Tissue distribution and metabolic disposition of zidovudine in rats.

The tissue distribution and metabolic fate of [5'-3H]zidovudine was studied in rats after a single dose of 10 mg/kg by gavage. The drug was absorbed rapidly and distributed into all tissues. Peak blood and tissue levels were observed 0.25 hr post-dose. The level of peak radioactivity in the stomach, intestine, liver, spleen, adrenals, and kidney was higher than in plasma, while in the heart, lung, thymus, lymph nodes, muscle, bone, and skin it was similar to that in plasma. Only in the testes and the brain the radioactivity was lower than in plasma.
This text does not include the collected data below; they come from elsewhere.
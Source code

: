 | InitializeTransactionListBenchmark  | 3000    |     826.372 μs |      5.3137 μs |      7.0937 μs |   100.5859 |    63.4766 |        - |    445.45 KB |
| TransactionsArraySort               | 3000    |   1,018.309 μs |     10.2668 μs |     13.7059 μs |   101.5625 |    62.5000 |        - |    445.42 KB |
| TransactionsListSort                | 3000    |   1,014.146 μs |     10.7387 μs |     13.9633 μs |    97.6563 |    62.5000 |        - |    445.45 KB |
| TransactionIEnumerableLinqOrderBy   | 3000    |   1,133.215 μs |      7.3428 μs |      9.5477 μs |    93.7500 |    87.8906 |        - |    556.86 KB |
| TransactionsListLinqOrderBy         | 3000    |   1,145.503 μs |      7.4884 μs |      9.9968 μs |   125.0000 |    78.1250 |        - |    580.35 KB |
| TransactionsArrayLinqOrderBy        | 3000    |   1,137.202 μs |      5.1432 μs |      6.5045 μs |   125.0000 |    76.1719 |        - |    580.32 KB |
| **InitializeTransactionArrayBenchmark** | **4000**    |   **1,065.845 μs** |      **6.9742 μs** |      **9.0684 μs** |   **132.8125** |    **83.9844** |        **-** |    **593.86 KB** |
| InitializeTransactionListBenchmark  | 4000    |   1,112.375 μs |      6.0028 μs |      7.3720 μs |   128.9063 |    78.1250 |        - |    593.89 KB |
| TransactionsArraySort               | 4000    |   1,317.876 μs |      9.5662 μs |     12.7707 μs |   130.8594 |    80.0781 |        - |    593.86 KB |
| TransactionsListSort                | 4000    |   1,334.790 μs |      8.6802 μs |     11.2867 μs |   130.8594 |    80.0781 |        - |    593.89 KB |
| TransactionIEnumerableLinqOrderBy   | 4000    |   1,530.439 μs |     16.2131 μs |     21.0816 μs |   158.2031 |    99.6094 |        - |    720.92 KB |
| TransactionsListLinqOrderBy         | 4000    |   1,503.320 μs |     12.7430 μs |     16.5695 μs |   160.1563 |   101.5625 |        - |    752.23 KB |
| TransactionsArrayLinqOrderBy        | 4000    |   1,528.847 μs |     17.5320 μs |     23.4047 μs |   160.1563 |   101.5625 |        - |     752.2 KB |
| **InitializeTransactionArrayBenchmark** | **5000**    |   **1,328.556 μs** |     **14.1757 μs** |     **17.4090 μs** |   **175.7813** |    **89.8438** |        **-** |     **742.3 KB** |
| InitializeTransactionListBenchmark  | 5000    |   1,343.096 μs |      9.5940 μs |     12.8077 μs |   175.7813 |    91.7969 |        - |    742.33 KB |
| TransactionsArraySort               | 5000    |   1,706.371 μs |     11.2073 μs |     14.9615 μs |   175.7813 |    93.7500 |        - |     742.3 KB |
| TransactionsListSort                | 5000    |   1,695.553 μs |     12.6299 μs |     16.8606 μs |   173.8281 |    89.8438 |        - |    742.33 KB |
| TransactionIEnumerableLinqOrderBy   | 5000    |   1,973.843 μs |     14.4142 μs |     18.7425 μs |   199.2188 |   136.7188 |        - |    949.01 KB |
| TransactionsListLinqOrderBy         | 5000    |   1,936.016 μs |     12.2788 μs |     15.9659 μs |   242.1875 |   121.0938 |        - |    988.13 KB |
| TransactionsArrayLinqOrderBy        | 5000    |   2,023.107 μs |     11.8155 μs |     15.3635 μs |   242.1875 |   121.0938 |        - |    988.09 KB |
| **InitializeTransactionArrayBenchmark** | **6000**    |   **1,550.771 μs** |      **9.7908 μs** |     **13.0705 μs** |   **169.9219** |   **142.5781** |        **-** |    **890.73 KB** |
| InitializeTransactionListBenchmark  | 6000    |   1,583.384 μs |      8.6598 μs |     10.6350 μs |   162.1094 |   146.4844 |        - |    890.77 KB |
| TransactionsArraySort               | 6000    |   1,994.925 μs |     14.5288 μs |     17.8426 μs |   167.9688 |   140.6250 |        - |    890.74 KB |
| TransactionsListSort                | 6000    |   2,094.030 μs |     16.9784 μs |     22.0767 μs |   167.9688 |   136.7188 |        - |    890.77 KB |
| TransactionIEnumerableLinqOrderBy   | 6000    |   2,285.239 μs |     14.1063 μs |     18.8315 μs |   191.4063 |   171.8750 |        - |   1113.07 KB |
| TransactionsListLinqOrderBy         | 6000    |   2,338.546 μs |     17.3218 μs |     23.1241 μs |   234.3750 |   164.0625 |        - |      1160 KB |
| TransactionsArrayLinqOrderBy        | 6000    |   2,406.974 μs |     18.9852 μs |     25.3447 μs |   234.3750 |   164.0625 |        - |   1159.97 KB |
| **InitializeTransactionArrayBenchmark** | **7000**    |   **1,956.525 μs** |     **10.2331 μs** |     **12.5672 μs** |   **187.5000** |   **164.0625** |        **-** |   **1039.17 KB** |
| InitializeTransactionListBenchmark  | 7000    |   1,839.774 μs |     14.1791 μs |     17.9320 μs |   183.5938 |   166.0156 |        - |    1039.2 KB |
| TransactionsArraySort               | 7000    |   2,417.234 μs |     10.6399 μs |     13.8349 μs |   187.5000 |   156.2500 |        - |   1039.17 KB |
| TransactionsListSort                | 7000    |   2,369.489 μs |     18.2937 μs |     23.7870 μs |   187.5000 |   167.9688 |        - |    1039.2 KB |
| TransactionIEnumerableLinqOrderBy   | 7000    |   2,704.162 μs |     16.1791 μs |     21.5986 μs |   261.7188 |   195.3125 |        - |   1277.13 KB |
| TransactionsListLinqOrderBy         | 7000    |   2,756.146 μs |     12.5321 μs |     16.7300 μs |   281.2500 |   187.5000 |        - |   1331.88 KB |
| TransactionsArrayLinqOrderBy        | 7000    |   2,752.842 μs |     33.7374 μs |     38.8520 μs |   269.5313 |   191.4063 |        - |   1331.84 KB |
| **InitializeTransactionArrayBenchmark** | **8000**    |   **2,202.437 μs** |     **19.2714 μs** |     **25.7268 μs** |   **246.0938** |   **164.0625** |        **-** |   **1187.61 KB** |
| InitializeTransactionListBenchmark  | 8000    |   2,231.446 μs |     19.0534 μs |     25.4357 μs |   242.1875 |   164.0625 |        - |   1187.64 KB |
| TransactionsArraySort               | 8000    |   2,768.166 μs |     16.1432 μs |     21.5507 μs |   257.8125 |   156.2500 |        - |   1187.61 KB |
Blood and plasma radioactivity levels were nearly equivalent. A biphasic disappearance of radioactive material was observed in blood and plasma, as well as in most tissues, with a rapid decline in the early phase (0.25-4 hr) and a slower decline thereafter. The 0-24-hr urinary and fecal recoveries (mean +/- SD) of radioactive material were 78 +/- 14% and 20 +/- 9% of dose, respectively, indicating virtually complete recovery of the radioactive dose. Reversed-phase HPLC analysis indicated that approximately 88% of urinary radioactivity corresponded to unchanged zidovudine, with the remaining radioactivity accounted for by five metabolites. One of these urinary metabolites was identified as 3'-azido-3'-deoxy-5'-O-beta-D-glucopyranuronosylthymidine and another as 3'-amino-3'-deoxythymidine (AMT). The majority of fecal radioactivity (greater than 70%) corresponded to AMT. There is a component of biliary excretion in the disposition of zidovudine. At least 7% of a parenteral dose of zidovudine was secreted in the bile, primarily as 3'-azido-3'-deoxy-5'-beta-D-glucuronylazidothymidine, which may be a source of fecal AMT.